Let’s consider the ways “lazy” is often used. Sadly, it is all too often to talk about people of different generations, genders, ethnicities, abilities to free us from the work of actually understanding them.
We might hear it used fairly often to describe our youth. This is a practice which goes back thousands of years. Socrates himself is quoted as having gone on a tirade against the youth of his time.
“The children now love luxury; they have bad manners, contempt for authority; they show disrespect for elders and love chatter in place of exercise. Children are now tyrants, not the servants of their households. They no longer rise when elders enter the room. They contradict their parents, chatter before company, gobble up dainties at the table, cross their legs, and tyrannize their teachers.” -Socrates
And yet somehow every one of these successive lazy generations has led us to the technologically advanced society we live in now. Each one of us was in that generation of “lazy kids”.
Currently it takes the form of several popular memes. Gen-Z and Millennials are quiet quitters, quitting their jobs on the slightest whim, spending all their money on espressos and avocado toast. All these paint a damning picture of the youth but it is a stereotype aimed at vilifying young people who, with current technology, are far more productive than previous generations. And this is true as we go back through each generation. Our parents more efficient than our grandparents and so on and so forth.
Let’s dive even deeper into another problematic belief. That we are, ourselves, lazy. We’re so accustomed to this language in our fast-paced society that now, we even do it to ourselves. We could be sitting in bed on a Sunday morning after a 60-hour week and guilt-trip ourselves for being lazy. We’ve learned to use this language to make ourselves feel terrible for being unproductive. In reality, we are negatively framing a human necessity: relaxation. Something we all deserve.
The only thing that is lazy is its use. Because we use “lazy” as a shortcut rather than the complexity of understanding the world around us.

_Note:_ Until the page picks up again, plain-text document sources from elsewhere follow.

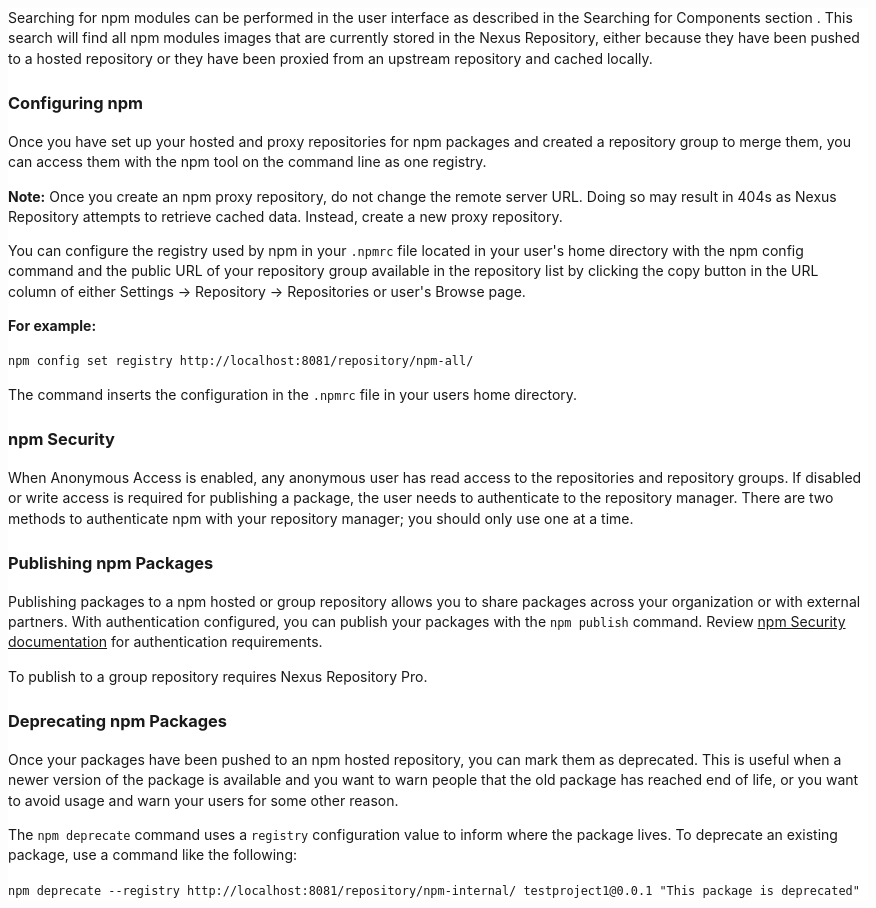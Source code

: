 Searching for npm modules can be performed in the user interface as described in the Searching for Components section . This search will find all npm modules images that are currently stored in the Nexus Repository, either because they have been pushed to a hosted repository or they have been proxied from an upstream repository and cached locally.

### Configuring npm

Once you have set up your hosted and proxy repositories for npm packages and created a repository group to merge them, you can access them with the npm tool on the command line as one registry.

**Note:** Once you create an npm proxy repository, do not change the remote server URL. Doing so may result in 404s as Nexus Repository attempts to retrieve cached data. Instead, create a new proxy repository.

You can configure the registry used by npm in your `.npmrc` file located in your user's home directory with the npm config command and the public URL of your repository group available in the repository list by clicking the copy button in the URL column of either Settings → Repository → Repositories or user's Browse page.

**For example:**

```
npm config set registry http://localhost:8081/repository/npm-all/
```

The command inserts the configuration in the `.npmrc` file in your users home directory.

### npm Security

When Anonymous Access is enabled, any anonymous user has read access to the repositories and repository groups. If disabled or write access is required for publishing a package, the user needs to authenticate to the repository manager. There are two methods to authenticate npm with your repository manager; you should only use one at a time.

### Publishing npm Packages

Publishing packages to a npm hosted or group repository allows you to share packages across your organization or with external partners. With authentication configured, you can publish your packages with the `npm publish` command. Review [npm Security documentation](#UUID-30689352-0c3c-75b2-e88f-e549d8449862) for authentication requirements.

To publish to a group repository requires Nexus Repository Pro.

### Deprecating npm Packages

Once your packages have been pushed to an npm hosted repository, you can mark them as deprecated. This is useful when a newer version of the package is available and you want to warn people that the old package has reached end of life, or you want to avoid usage and warn your users for some other reason.

The `npm deprecate` command uses a `registry` configuration value to inform where the package lives. To deprecate an existing package, use a command like the following:

```
npm deprecate --registry http://localhost:8081/repository/npm-internal/ testproject1@0.0.1 "This package is deprecated" 
```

Several studies found that the elderly use this shortcut to frame the youth due to a disconnect between the world they grew up in and the world they now live in. For example, statements like “I used to walk 25 kilometers to school in a blizzard” have been shown to usually be exaggerated. More interestingly, the reason the youth no longer has to suffer these hardships is that our elders changed them. They are experiencing the changes they created and washing over them with this vilifying stereotype.
With respect to bilingualism and education, I have personally experienced the dangers of this word both as a teacher and as a student. I remember when I was working as an English teacher in Japan, my co-teacher turned to me and said something along the lines of: “We have a foreign student, he doesn’t put in the same effort as the other students. So don’t expect much out of him”. I shuddered. As a teacher, it is so important to understand how our prejudices impact our students. They often act as self-fulfilling prophecies (see additional readings). But mostly I shuddered because I had also been a foreign student struggling with a new language at my primary school in Belgium. I remember this feeling of being in a thick fog as people around me spoke a different language than my own. Most teachers just graded me accordingly but I commend the effort of teachers who saw beyond the shortcut that “lazy” offers. It allowed me to flourish. And that student in Japan, I also remember the moment I saw the fog drop from his eyes as he became a confident member of his class because I refused to empower the idea that that student was lazy.
And so, I want to take a moment to consider what may be invisible to many of us. Let’s take a moment to consider the repercussions of using the term lazy to paint an individual that may have a lot more going on beneath the surface. All too often, we use the term “lazy” in moments such as these to wash away the reality of suffering so that we ourselves don’t feel the discomfort of our society. And even still, we put it on ourselves (leading to our own burnouts) instead of considering the impossible societal expectations we have for ourselves and others.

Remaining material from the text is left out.